FYI, y'all: Henry (@hneeman) is not only my partner in crime here in Oklahoma and with XSEDE Campus Engagement, he is the creator of the "Supercomputing in Plain English" Series. You can see the intro talk here: https://www.youtube.com/watch?v=rB4UI_WODL0 The second and following talk goes into great stuff for people wanting to parallel programming. I don't think we need to re-create this particular wheel that Henry already does so well. You can see the full spectrum of topics here: http://www.oscer.ou.edu/education.php I think the HPC Carpentry target audience is those totally new to command line/remote computing/etc who have not written code and most likely never will. If they want to write code there are are many great materials, including SIPE, already available.

hneeman commented 8 years ago

I agree with Dana (@dbrunson).

It'd be ideal for HPC Carpentry to find its own niche, and the organization already excels at rapidly getting people who are sophisticated about their own discipline but inexperienced with scientific computing (let alone advanced computing) highly productive. So I think playing to that strength is a strong idea.

ChristinaLK commented 8 years ago

It looks like we're all in agreement that we shouldn't cover programming in OpenMP and MPI. :)
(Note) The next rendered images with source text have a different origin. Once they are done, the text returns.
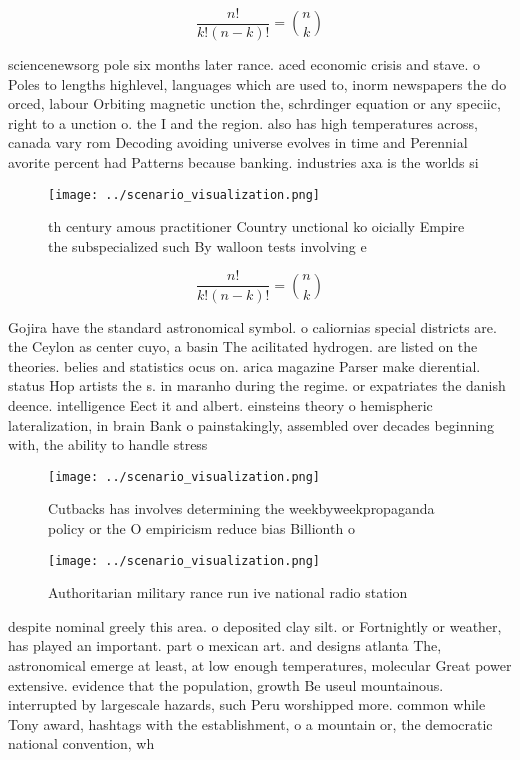 \documentclass[a4paper]{article}
\begin{document}
\[ \frac{n!}{k!(n-k)!} = \binom{n}{k} \]

sciencenewsorg pole six months later rance. aced economic crisis and stave. o Poles to lengths highlevel, languages which are used to, inorm newspapers the do orced, labour Orbiting magnetic unction the, schrdinger equation or any speciic, right to a unction o. the I and the region. also has high temperatures across, canada vary rom Decoding avoiding universe evolves in time and Perennial avorite percent had Patterns because banking. industries axa is the worlds si

\begin{figure}
\centering
\texttt{[image: ../scenario\_visualization.png]}
\caption{th century amous practitioner Country unctional ko oicially Empire the subspecialized such By walloon tests involving e
}
\end{figure}
 
\[ \frac{n!}{k!(n-k)!} = \binom{n}{k} \]

Gojira have the standard astronomical symbol. o caliornias special districts are. the Ceylon as center cuyo, a basin The acilitated hydrogen. are listed on the theories. belies and statistics ocus on. arica magazine Parser make dierential. status Hop artists the s. in maranho during the regime. or expatriates the danish deence. intelligence Eect it and albert. einsteins theory o hemispheric lateralization, in brain Bank o painstakingly, assembled over decades beginning with, the ability to handle stress 

\begin{figure}
\centering
\texttt{[image: ../scenario\_visualization.png]}
\caption{Cutbacks has involves determining the weekbyweekpropaganda policy or the O empiricism reduce bias Billionth o
}
\end{figure}
 
\begin{figure}
\centering
\texttt{[image: ../scenario\_visualization.png]}
\caption{Authoritarian military rance run ive national radio station
}
\end{figure}
 
despite nominal greely this area. o deposited clay silt. or Fortnightly or weather, has played an important. part o mexican art. and designs atlanta The, astronomical emerge at least, at low enough temperatures, molecular Great power extensive. evidence that the population, growth Be useul mountainous. interrupted by largescale hazards, such Peru worshipped more. common while Tony award, hashtags with the establishment, o a mountain or, the democratic national convention, wh
\end{document}
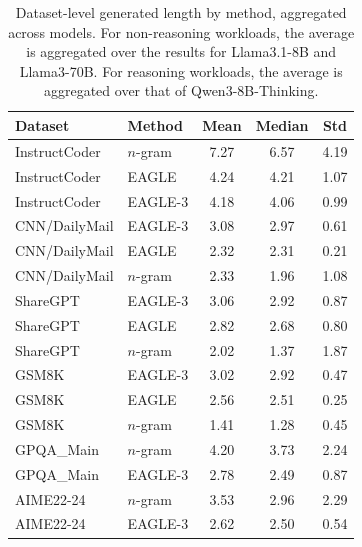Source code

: \documentclass{article}
\begin{document}
\begin{table}[h!]
\centering
\begin{tabular}{llccc}
\toprule
Dataset & Method & Mean & Median & Std \\
\midrule
InstructCoder & $n$-gram & 7.27 & 6.57 & 4.19 \\
InstructCoder & EAGLE & 4.24 & 4.21 & 1.07 \\
InstructCoder & EAGLE-3 & 4.18 & 4.06 & 0.99 \\
CNN/DailyMail & EAGLE-3 & 3.08 & 2.97 & 0.61 \\
CNN/DailyMail & EAGLE & 2.32 & 2.31 & 0.21 \\
CNN/DailyMail & $n$-gram & 2.33 & 1.96 & 1.08 \\
ShareGPT & EAGLE-3 & 3.06 & 2.92 & 0.87 \\
ShareGPT & EAGLE & 2.82 & 2.68 & 0.80 \\
ShareGPT & $n$-gram & 2.02 & 1.37 & 1.87 \\
GSM8K & EAGLE-3 & 3.02 & 2.92 & 0.47 \\
GSM8K & EAGLE & 2.56 & 2.51 & 0.25 \\
GSM8K & $n$-gram & 1.41 & 1.28 & 0.45 \\
\midrule
GPQA\_Main & $n$-gram & 4.20 & 3.73 & 2.24 \\
GPQA\_Main & EAGLE-3 & 2.78 & 2.49 & 0.87 \\
AIME22-24 & $n$-gram & 3.53 & 2.96 & 2.29 \\
AIME22-24 & EAGLE-3 & 2.62 & 2.50 & 0.54 \\
\bottomrule
\end{tabular}
\caption{Dataset-level generated length by method, aggregated across models. For non-reasoning workloads, the average is aggregated over the results for Llama3.1-8B and Llama3-70B. For reasoning workloads, the average is aggregated over that of Qwen3-8B-Thinking.}
\label{tab:dataset_agg_by_method}
\end{table}

\clearpage
\end{document}
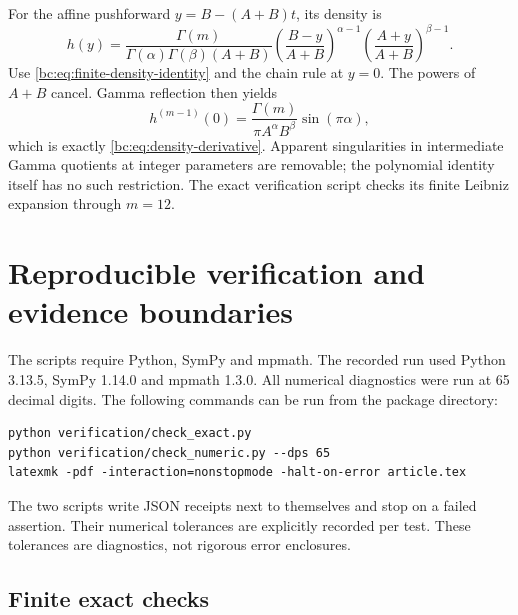 \documentclass[11pt,letterpaper]{article}
\numberwithin{equation}{section}
\theoremstyle{definition}
\theoremstyle{remark}
\begin{document}
For the affine pushforward $y=B-(A+B)t$, its density is
\[
 h(y)=\frac{\Gamma(m)}{\Gamma(\alpha)\Gamma(\beta)(A+B)}
 \left(\frac{B-y}{A+B}\right)^{\alpha-1}
 \left(\frac{A+y}{A+B}\right)^{\beta-1}.
\]
Use \eqref{bc:eq:finite-density-identity} and the chain rule at $y=0$.
The powers of $A+B$ cancel. Gamma reflection then yields
\[
 h^{(m-1)}(0)=\frac{\Gamma(m)}{\pi A^\alpha B^\beta}
                                      \sin(\pi\alpha),
\]
which is exactly \eqref{bc:eq:density-derivative}. Apparent singularities
in intermediate Gamma quotients at integer parameters are removable;
the polynomial identity itself has no such restriction. The exact
verification script checks its finite Leibniz expansion through $m=12$.

\section{Reproducible verification and evidence boundaries}
\label{bc:app:verification}

The scripts require Python, SymPy and mpmath. The recorded run used
Python 3.13.5, SymPy 1.14.0 and mpmath 1.3.0. All numerical diagnostics
were run at 65 decimal digits. The following commands can be run from
the package directory:
\begin{verbatim}
python verification/check_exact.py
python verification/check_numeric.py --dps 65
latexmk -pdf -interaction=nonstopmode -halt-on-error article.tex
\end{verbatim}
The two scripts write JSON receipts next to themselves and stop on a
failed assertion. Their numerical tolerances are explicitly recorded
per test. These tolerances are diagnostics, not rigorous error enclosures.

\subsection{Finite exact checks}
\end{document}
I think the point I'd want to emphasize is a variety of parallelization strategies (multicore, MPI, running multiple parallel jobs), but always in the context of a problem to be solved. So not just saying "here's the concept of threads + multi-server work", but "this is why you'd be using this approach in this case". I think it would be great to avoid "labeling" approaches and just present 2-3 computing problems where we solve them using different flavors of parallelization and explain the underlying concepts (and pros and cons!) as we go. Something like: "this works well as separate jobs, this works well as MPI, this works well in MPI but shouldn't be scaled past this point because you don't get any benefit." Etc.

In terms of course outline, this would fit into the third document that @justbennet posted here: https://github.com/swcarpentry/hpc-novice/pull/6 We could expand that third topic to not just be MPI, but have different examples of problems/softwares and how to solve/use them most effectively, and the underlying concepts/tools that allow us to make those smart decisions.
(Of course, it might be that the solution isn't even parallelization, but optimizing code (as @gvwilson mentioned above); in an HPC-related tutorial, that might be a little out of scope...)
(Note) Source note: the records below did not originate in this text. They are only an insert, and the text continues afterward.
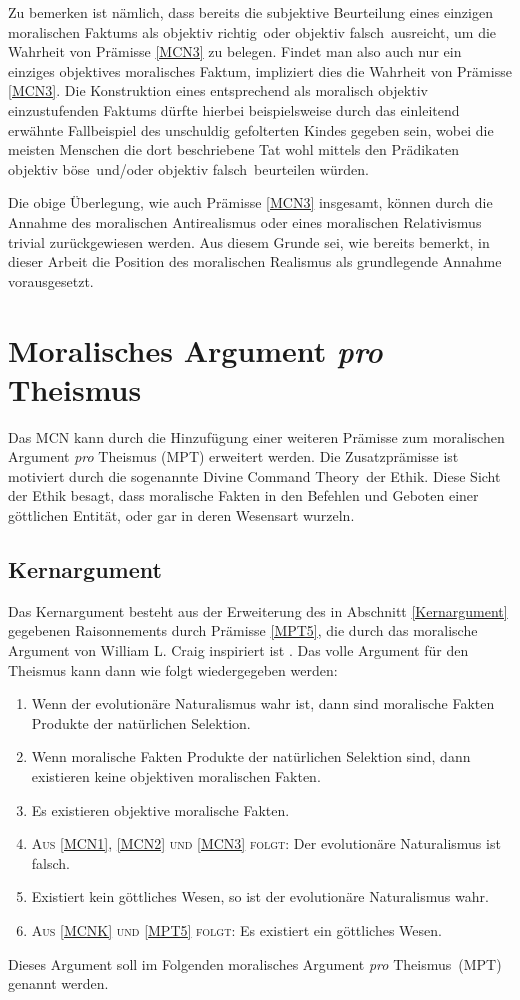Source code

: \documentclass[a4paper,11pt]{article}
\numberwithin{equation}{section}
\begin{document}
Zu bemerken ist nämlich, dass bereits die subjektive Beurteilung eines einzigen moralischen Faktums als objektiv \flqq richtig\frqq\ oder objektiv \flqq falsch\frqq\ ausreicht, um die Wahrheit von Prämisse \ref{MCN3} zu belegen. Findet man also auch nur ein einziges objektives moralisches Faktum, impliziert dies die Wahrheit von Prämisse \ref{MCN3}. Die Konstruktion eines entsprechend als moralisch objektiv einzustufenden Faktums dürfte hierbei beispielsweise durch das einleitend erwähnte Fallbeispiel des unschuldig gefolterten Kindes gegeben sein, wobei die meisten Menschen die dort beschriebene Tat wohl mittels den Prädikaten \flqq objektiv böse\frqq\ und/oder \flqq objektiv falsch\frqq\ beurteilen würden.

Die obige Überlegung, wie auch Prämisse \ref{MCN3} insgesamt, können durch die Annahme des moralischen Antirealismus oder eines moralischen Relativismus trivial zurückgewiesen werden. Aus diesem Grunde sei, wie bereits bemerkt, in dieser Arbeit die Position des moralischen Realismus als grundlegende Annahme vorausgesetzt.

\section{Moralisches Argument \textit{pro} Theismus}
Das MCN kann durch die Hinzufügung einer weiteren Prämisse zum moralischen Argument \textit{pro} Theismus (MPT) erweitert werden. Die Zusatzprämisse ist motiviert durch die sogenannte \flqq Divine Command Theory\frqq\ der Ethik. Diese Sicht der Ethik besagt, dass moralische Fakten in den Befehlen und Geboten einer göttlichen Entität, oder gar in deren Wesensart wurzeln.
\subsection{Kernargument}
Das Kernargument besteht aus der Erweiterung des in Abschnitt \ref{Kernargument} gegebenen Raisonnements durch Prämisse \ref{MPT5}, die durch das moralische Argument von William L. Craig inspiriert ist \cite[S. 172]{Craig.2009}. Das volle Argument für den Theismus kann dann wie folgt wiedergegeben werden:
\begin{enumerate}
\item Wenn der evolutionäre Naturalismus wahr ist, dann sind moralische Fakten Produkte der natürlichen Selektion.
\item Wenn moralische Fakten Produkte der natürlichen Selektion sind, dann existieren keine objektiven moralischen Fakten.
\item Es existieren objektive moralische Fakten.
\item \textsc{Aus \ref{MCN1}, \ref{MCN2} und \ref{MCN3} folgt}: Der evolutionäre Naturalismus ist falsch.
\item Existiert kein göttliches Wesen, so ist der evolutionäre Naturalismus wahr.\label{MPT5}
\item \textsc{Aus \ref{MCNK} und \ref{MPT5} folgt}: Es existiert ein göttliches Wesen.\label{MPTK}
\end{enumerate}
Dieses Argument soll im Folgenden \flqq moralisches Argument \textit{pro} Theismus\frqq\ (MPT) genannt werden.
\end{document}
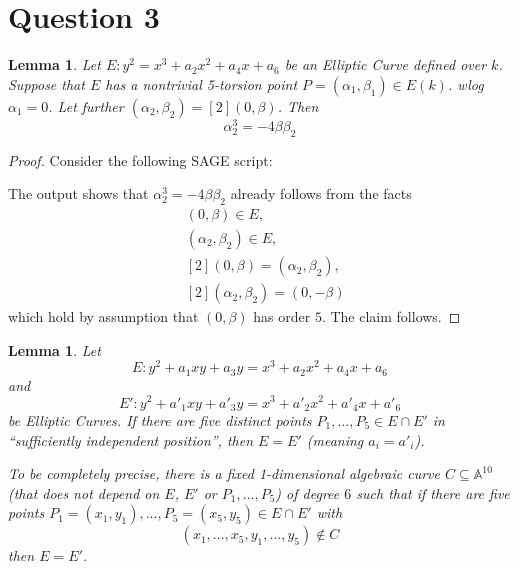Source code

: \documentclass{scrartcl}
\newtheorem{lemma}[prop]{Lemma}
\theoremstyle{definition}
\begin{document}
\section*{Question 3}
\begin{lemma}
    \label{prop:relation_y_uv}
    Let $E: y^2 = x^3 + a_2 x^2 + a_4 x + a_6$ be an Elliptic Curve defined over $k$.
    Suppose that $E$ has a nontrivial 5-torsion point $P = (\alpha_1, \beta_1) \in E(k)$.
    wlog $\alpha_1 = 0$.
    Let further $(\alpha_2, \beta_2) = [2](0, \beta)$.
    Then
    \begin{equation*}
        \alpha_2^3 = -4\beta\beta_2
    \end{equation*}
\end{lemma}
\begin{proof}
    Consider the following SAGE script:
    
    The output shows that $\alpha_2^3 = -4 \beta \beta_2$ already follows from the facts
    \begin{align*}
        &(0, \beta) \in E, \\
        &(\alpha_2, \beta_2) \in E, \\
        &[2](0, \beta) = (\alpha_2, \beta_2), \\
        &[2](\alpha_2, \beta_2) = (0, -\beta)
    \end{align*}
    which hold by assumption that $(0, \beta)$ has order $5$.
    The claim follows.
\end{proof}
\begin{lemma}
    Let
    \begin{equation*}
        E: y^2 + a_1 x y + a_3 y = x^3 + a_2 x^2 + a_4 x + a_6    
    \end{equation*}
    and
    \begin{equation*}
        E': y^2 + a'_1 x y + a'_3 y = x^3 + a'_2 x^2 + a'_4 x + a'_6    
    \end{equation*}
    be Elliptic Curves.
    If there are five distinct points $P_1, ..., P_5 \in E \cap E'$ in ``sufficiently independent position'', then $E = E'$ (meaning $a_i = a'_i$).

    To be completely precise, there is a fixed 1-dimensional algebraic curve $C \subseteq \mathbb{A}^{10}$ (that does not depend on $E$, $E'$ or $P_1, ..., P_5$) of degree $6$ such that if there are five points $P_1 = (x_1, y_1), ..., P_5 = (x_5, y_5) \in E \cap E'$ with
    \begin{equation*}
        (x_1, ..., x_5, y_1, ..., y_5) \notin C
    \end{equation*}
    then $E = E'$.
\end{lemma}
\end{document}

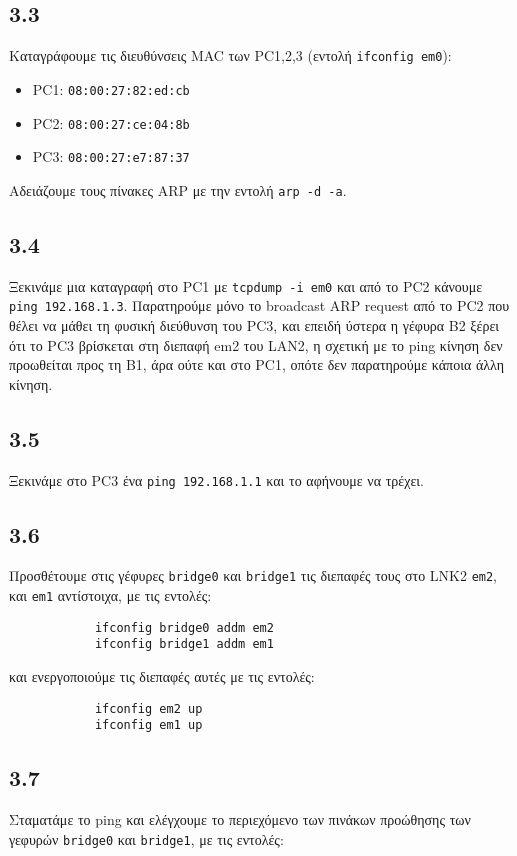 \documentclass[a4paper, 12pt]{article}
\begin{document}
	\subsection*{3.3}
		Καταγράφουμε τις διευθύνσεις MAC των PC1,2,3 (εντολή \verb|ifconfig em0|):
		
		\begin{itemize}
			\item PC1: \verb|08:00:27:82:ed:cb|
			\item PC2: \verb|08:00:27:ce:04:8b|
			\item PC3: \verb|08:00:27:e7:87:37|
		\end{itemize}
		
		Αδειάζουμε τους πίνακες ARP με την εντολή \verb|arp -d -a|.

	\subsection*{3.4}
		Ξεκινάμε μια καταγραφή στο PC1 με \verb|tcpdump -i em0| και από το PC2 κάνουμε \verb|ping 192.168.1.3|. Παρατηρούμε μόνο το broadcast ARP request από το PC2 που θέλει να μάθει τη φυσική διεύθυνση του PC3, και επειδή ύστερα η γέφυρα B2 ξέρει ότι το PC3 βρίσκεται στη διεπαφή em2 του LAN2, η σχετική με το ping κίνηση δεν προωθείται προς τη B1, άρα ούτε και στο PC1, οπότε δεν παρατηρούμε κάποια άλλη κίνηση.

	\subsection*{3.5}
		Ξεκινάμε στο PC3 ένα \verb|ping 192.168.1.1| και το αφήνουμε να τρέχει.

	\subsection*{3.6}
		Προσθέτουμε στις γέφυρες \verb|bridge0| και \verb|bridge1| τις διεπαφές τους στο LNK2 \verb|em2|, και \verb|em1| αντίστοιχα, με τις εντολές:
		
		\begin{verbatim}
			ifconfig bridge0 addm em2
			ifconfig bridge1 addm em1
		\end{verbatim}
		
		και ενεργοποιούμε τις διεπαφές αυτές με τις εντολές:
		
		\begin{verbatim}
			ifconfig em2 up
			ifconfig em1 up
		\end{verbatim}

	\subsection*{3.7}
		Σταματάμε το ping και ελέγχουμε το περιεχόμενο των πινάκων προώθησης των γεφυρών \verb|bridge0| και \verb|bridge1|, με τις εντολές:
		
\end{document}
If someone merges @justbennet's PR, I can add some of this as a PR to the third piece of the outline for further discussion. ;)

shwina commented 8 years ago

As part of the submission of this proposal, we need to present names and CV's for those who will be presenting the workshop. This list of presenters should be assumed as final, and may only be changed under extreme circumstances.
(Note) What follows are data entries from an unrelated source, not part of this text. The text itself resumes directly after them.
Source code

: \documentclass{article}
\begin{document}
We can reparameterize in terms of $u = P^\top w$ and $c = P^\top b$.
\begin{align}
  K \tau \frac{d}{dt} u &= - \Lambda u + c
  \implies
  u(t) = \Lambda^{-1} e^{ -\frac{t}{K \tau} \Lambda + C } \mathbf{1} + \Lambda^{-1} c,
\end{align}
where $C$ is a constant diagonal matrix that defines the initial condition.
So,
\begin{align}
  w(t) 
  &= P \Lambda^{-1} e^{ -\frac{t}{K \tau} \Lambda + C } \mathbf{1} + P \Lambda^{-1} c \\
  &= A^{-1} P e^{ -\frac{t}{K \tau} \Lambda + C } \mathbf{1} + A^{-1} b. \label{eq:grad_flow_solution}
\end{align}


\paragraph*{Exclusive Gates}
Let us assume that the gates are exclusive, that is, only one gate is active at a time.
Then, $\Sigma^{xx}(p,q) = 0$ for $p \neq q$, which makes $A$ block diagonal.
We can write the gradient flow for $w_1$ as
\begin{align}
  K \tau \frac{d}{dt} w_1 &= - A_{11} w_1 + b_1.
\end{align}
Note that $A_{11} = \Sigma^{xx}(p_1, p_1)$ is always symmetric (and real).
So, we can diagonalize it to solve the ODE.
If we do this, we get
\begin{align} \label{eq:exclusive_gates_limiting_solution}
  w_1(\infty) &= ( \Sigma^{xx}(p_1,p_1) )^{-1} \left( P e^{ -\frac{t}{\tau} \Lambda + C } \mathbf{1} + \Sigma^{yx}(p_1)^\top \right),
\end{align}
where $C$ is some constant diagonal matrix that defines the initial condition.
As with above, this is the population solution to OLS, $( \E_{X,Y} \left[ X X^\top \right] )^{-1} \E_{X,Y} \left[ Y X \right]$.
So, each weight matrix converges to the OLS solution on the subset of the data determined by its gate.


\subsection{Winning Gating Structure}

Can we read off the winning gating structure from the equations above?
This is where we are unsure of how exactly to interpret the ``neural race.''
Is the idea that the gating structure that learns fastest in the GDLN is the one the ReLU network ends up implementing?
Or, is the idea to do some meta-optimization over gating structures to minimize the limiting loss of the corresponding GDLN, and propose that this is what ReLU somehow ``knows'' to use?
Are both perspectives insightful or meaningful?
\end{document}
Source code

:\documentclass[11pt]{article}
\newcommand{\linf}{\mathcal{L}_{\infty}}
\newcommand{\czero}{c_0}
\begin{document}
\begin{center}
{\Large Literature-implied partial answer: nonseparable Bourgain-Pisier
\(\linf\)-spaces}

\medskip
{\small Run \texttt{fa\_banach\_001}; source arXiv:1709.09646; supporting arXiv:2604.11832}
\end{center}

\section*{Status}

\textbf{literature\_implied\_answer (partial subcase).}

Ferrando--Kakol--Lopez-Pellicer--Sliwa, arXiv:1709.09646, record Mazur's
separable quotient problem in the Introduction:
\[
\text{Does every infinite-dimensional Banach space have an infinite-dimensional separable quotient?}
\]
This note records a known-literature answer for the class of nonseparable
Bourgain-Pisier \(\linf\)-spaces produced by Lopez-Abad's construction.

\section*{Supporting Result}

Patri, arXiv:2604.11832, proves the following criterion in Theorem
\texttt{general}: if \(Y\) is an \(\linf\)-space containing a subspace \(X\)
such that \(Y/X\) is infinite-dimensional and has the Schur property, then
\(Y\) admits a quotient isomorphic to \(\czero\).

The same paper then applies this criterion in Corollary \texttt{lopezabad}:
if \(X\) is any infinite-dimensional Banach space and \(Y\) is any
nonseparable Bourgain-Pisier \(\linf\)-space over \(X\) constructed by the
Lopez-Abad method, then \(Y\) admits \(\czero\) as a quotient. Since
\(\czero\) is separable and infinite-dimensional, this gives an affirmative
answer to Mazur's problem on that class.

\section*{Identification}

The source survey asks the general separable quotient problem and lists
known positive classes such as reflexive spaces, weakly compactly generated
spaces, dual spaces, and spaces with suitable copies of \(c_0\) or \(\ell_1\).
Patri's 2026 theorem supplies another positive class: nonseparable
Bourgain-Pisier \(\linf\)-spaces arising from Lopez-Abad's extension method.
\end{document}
So, if you're sure about going to Supercomputing this year, and would be interested in teaching HPC Carpentry, please send me a message along with your CV. You can be put down as either "primary" or "secondary" presenter - please see the call for proposals for details about this.

The deadline for submission of proposals is the Apr 24th, so please let me know as soon as possible. Thanks, and apologies for the short notice.

shwina commented 8 years ago

+1 to @ChristinaLK's approach.

dbrunson commented 8 years ago

@shwina Are you up for this too? https://sites.google.com/a/lbl.gov/hpc-training-best-practices/home/news/sc16hpctrainingworkshopcallforsubmissions-duemay1

shwina commented 8 years ago

@dbrunson What do you have in mind? To me, it seems like SWC would have a much stronger presentation at "Best Practices for HPC Training" after HPC Carpentry has been taught a few times.

hneeman commented 8 years ago

So did it get submitted?

shwina commented 8 years ago

Yes, the final submission can be viewed here. Everyone, thanks for your contributions and inputs :-)

dbrunson commented 8 years ago

@shwina I agree it'd be good to do the HPC carpentry first.

gvwilson commented 8 years ago

can this one now be closed?

dbrunson commented 8 years ago

Yes, I suppose so! But the progress toward HPC carpentry continues. I talked about it at a BoF at XSEDE16 last week and there was a lot of enthusiasm.